Non solo, secondo la demografa l’investimento nei servizi all’infanzia è la principale leva per uscire dai circuiti di povertà economica ed educativa che altrimenti blocca la mobilità sociale rendendo quella condizione ereditaria tra generazioni. Questi radicali cambiamenti nella composizione sociale e nelle strutture famigliari, secondo Agnese Infantino, ricercatrice dell’Università Bicocca di Milano, non devono essere “semplicemente” assorbiti dai servizi all’infanzia, ma trasformati in stimolo e motore di innovazione e miglioramento della qualità. In quest’ottica particolarmente rilevante è la prospettiva 0 – 6 anni riconosciuta dalla cosiddetta riforma della buona scuola che l’ha definita come necessaria non solo in termini di momenti e spazi di scambio, ma come vera e propria integrazione dei servizi. Ad oggi la legge è ancora un guscio vuoto che deve essere riempito da regolamenti normativi e amministravi oltreché da armonizzazioni contrattuali tra scuola d’infanzia e nido, ma questo non deve diventare un alibi per un’innovazione pedagogico-educativa portata avanti dagli stessi servizi.

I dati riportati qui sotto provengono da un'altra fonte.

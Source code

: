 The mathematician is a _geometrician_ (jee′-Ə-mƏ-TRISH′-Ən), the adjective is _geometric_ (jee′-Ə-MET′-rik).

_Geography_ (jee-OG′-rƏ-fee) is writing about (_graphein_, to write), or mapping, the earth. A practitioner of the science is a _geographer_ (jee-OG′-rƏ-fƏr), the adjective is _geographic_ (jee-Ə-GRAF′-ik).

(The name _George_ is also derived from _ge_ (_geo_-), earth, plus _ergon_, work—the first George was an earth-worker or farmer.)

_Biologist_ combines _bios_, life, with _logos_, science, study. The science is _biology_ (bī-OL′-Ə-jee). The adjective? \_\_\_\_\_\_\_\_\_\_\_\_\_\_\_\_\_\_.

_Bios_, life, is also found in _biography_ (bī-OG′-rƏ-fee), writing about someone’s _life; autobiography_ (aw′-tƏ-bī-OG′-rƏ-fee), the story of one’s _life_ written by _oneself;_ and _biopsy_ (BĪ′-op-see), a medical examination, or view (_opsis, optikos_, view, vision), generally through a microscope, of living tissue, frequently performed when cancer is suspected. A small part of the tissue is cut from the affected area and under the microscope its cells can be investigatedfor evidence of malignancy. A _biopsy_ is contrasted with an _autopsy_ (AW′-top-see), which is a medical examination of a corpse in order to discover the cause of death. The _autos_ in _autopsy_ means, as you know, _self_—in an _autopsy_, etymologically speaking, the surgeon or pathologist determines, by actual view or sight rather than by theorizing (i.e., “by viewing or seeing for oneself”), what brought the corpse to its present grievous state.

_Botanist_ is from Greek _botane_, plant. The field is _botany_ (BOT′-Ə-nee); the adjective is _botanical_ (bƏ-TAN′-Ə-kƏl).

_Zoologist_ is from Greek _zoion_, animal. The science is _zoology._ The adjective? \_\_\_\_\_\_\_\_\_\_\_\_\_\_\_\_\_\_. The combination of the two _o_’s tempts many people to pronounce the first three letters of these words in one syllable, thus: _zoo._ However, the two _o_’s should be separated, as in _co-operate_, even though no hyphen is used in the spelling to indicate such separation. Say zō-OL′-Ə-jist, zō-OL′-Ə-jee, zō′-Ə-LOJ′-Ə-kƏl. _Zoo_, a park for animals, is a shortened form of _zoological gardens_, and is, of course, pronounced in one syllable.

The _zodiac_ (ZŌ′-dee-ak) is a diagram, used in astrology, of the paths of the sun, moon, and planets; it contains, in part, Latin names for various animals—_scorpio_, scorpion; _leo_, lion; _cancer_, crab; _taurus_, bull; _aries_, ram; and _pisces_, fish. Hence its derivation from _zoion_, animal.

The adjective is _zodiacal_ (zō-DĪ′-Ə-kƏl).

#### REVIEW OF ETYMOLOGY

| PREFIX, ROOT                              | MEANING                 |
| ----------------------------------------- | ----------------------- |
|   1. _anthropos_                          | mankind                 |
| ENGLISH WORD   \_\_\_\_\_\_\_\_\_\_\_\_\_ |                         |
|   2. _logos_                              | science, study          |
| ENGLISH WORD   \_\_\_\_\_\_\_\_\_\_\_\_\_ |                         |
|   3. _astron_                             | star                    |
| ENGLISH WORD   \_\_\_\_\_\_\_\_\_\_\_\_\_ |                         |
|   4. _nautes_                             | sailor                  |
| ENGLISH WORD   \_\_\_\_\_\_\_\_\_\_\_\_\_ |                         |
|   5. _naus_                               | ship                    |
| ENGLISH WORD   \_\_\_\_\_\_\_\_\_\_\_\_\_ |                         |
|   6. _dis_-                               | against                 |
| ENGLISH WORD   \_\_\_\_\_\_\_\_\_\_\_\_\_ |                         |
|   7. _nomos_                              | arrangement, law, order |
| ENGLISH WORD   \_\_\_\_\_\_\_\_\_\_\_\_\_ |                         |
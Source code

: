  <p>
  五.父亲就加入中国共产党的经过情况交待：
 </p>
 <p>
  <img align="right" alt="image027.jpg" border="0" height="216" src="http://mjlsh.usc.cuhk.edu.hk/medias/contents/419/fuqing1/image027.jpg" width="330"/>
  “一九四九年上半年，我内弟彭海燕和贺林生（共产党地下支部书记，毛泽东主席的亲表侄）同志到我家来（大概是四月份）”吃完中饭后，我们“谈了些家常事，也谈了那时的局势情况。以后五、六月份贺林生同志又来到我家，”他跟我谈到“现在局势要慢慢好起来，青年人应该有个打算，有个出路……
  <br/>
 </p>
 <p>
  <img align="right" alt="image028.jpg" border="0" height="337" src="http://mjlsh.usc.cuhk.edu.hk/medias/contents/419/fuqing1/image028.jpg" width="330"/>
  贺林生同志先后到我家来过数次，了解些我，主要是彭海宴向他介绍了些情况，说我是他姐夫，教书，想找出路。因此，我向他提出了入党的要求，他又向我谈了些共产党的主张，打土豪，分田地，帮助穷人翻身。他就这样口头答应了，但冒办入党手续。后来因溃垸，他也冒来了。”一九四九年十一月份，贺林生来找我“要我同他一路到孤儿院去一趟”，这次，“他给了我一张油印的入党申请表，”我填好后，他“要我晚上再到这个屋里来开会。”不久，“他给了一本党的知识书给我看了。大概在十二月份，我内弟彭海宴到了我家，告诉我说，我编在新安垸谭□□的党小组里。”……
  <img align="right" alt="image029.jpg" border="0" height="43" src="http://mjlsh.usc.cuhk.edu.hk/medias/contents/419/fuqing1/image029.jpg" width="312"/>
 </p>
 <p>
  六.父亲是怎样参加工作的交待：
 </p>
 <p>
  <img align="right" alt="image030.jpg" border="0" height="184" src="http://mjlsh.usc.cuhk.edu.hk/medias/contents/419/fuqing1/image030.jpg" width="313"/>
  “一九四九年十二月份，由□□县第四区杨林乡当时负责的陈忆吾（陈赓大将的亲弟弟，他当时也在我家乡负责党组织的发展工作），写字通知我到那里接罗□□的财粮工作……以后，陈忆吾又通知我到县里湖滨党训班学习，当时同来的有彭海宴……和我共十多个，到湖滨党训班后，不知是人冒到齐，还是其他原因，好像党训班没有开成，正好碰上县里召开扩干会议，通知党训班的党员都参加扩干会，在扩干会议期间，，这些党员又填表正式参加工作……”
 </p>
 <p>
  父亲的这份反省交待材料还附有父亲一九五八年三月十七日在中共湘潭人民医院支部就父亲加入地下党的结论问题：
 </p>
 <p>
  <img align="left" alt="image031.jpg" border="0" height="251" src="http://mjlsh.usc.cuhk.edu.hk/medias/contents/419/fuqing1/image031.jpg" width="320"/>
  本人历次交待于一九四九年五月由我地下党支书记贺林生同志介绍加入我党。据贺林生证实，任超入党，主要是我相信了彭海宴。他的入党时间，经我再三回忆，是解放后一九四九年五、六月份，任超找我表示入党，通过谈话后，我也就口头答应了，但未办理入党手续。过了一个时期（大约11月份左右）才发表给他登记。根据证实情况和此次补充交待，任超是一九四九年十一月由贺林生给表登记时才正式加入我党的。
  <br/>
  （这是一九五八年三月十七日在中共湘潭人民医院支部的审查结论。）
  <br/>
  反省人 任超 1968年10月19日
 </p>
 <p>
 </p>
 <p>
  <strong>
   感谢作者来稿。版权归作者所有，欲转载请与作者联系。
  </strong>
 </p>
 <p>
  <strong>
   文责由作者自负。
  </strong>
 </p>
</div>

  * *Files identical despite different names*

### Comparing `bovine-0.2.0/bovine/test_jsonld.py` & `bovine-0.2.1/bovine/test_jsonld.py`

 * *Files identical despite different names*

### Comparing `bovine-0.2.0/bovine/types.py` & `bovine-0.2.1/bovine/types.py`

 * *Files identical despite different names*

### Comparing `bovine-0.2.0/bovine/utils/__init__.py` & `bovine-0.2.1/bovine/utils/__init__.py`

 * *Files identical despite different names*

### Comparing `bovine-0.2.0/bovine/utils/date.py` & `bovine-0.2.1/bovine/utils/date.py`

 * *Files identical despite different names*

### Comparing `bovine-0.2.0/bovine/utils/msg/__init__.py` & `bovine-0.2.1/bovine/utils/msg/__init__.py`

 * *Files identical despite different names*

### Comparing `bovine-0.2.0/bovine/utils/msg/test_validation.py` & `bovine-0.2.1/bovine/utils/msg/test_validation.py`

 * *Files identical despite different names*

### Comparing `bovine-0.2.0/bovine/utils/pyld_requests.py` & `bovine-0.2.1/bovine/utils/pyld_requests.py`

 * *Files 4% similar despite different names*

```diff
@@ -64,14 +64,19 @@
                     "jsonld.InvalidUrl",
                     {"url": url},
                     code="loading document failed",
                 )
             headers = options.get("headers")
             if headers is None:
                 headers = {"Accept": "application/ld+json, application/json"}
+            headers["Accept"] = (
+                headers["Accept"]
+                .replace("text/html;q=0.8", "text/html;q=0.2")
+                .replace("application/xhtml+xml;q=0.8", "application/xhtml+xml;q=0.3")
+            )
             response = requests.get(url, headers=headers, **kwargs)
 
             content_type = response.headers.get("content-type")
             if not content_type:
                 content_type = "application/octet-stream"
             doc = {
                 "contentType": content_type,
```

Pensare in maniera unitaria lo 0 – 6 anni, non significa, secondo la professoressa Infantino togliere un po’ didattica dall’una e metterla nell’altro, o ridurre l’attenzione alla cura e alla socializzazione del nido e inserirla nella scuola; significa piuttosto ripensare complessivamente questi servizi in modo unitario. Da dove partire? Secondo Infantino dagli apprendimenti: oggi l’idea di come imparano i bambini è ancora troppo legata alla didattica, agli insegnamenti di contenuti, dobbiamo trovare nuovi modelli di osservazione che riconoscano che si apprende fin dai primi mesi di vita attraverso esperienze significative che aiutano a strutturare l’identità e il modo di stare al mondo e nel mondo.
Francesca Tomaselli, assessora di Pellizzano: “questo lavoro dovrebbe trovare però una cornice normativa che valorizzi la specificità di ambi i servizi senza un ordine “gerarchico” fra i due e che permetta di valorizzare il know how maturato nel tempo. Nel farlo occorre valorizzare quanto in Trentino si è già maturato in termini di esperienza e di pensiero.”